Check every line below for the string "about". Copy the ones that have it.

*** Opening Extracted entries ***

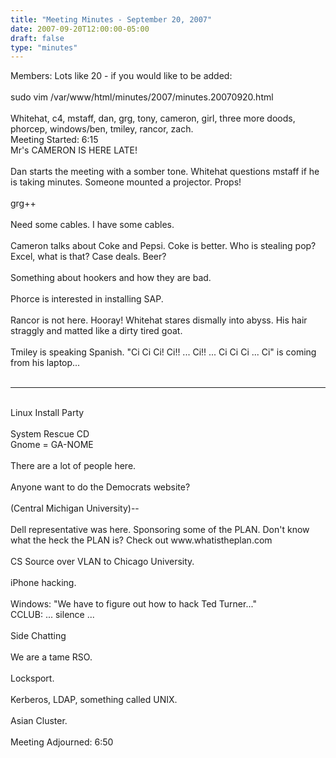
 ```yaml
---
title: "Meeting Minutes - September 20, 2007"
date: 2007-09-20T12:00:00-05:00
draft: false
type: "minutes"
---
```


Members: Lots like 20 - if you would like to be added:<br />
<br />
sudo vim /var/www/html/minutes/2007/minutes.20070920.html<br />
 <br />
Whitehat, c4, mstaff, dan, grg, tony, cameron, girl, three more doods, phorcep, windows/ben, tmiley, rancor, zach.  <br />
Meeting Started: 6:15<br />
Mr's CAMERON IS HERE LATE!<br />
<br />
Dan starts the meeting with a somber tone.  Whitehat questions mstaff if he is taking minutes.  Someone mounted a projector.  Props!  <br />
<br />
grg++<br />
<br />
Need some cables.  I have some cables.  <br />
<br />
Cameron talks about Coke and Pepsi.  Coke is better. Who is stealing pop? Excel, what is that?  Case deals.  Beer?<br />
<br />
Something about hookers and how they are bad.           <br />
<br />
Phorce is interested in installing SAP.<br />
<br />
Rancor is not here.  Hooray!  Whitehat stares dismally into abyss.  His hair straggly and matted like a dirty tired goat.    <br />
<br />
Tmiley is speaking Spanish.  "Ci Ci Ci!  Ci!! ... Ci!! ... Ci Ci Ci ... Ci" is coming from his laptop...<br />
<br />
<hr /><br />
Linux Install Party<br />
<br />
System Rescue CD<br />
Gnome = GA-NOME<br />
<br />
There are a lot of people here.  <br />
<br />
Anyone want to do the Democrats website?  <br />
<br />
(Central Michigan University)--<br />
<br />
Dell representative was here.  Sponsoring some of the PLAN.  Don't know what the heck the PLAN is?  Check out www.whatistheplan.com<br />
<br />
CS Source over VLAN to Chicago University.  <br />
<br />
iPhone hacking.  <br />
<br />
Windows: "We have to figure out how to hack Ted Turner..."<br />
CCLUB: ... silence ...<br />
<br />
Side Chatting<br />
<br />
We are a tame RSO. <br />
<br />
Locksport.  <br />
<br />
Kerberos, LDAP, something called UNIX.  <br />
<br />
Asian Cluster.  <br />
<br />
Meeting Adjourned: 6:50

*** Closing Extracted entries ***

Your response:
Cameron talks about Coke and Pepsi.  Coke is better. Who is stealing pop? Excel, what is that?  Case deals.  Beer?<br />
Something about hookers and how they are bad.           <br />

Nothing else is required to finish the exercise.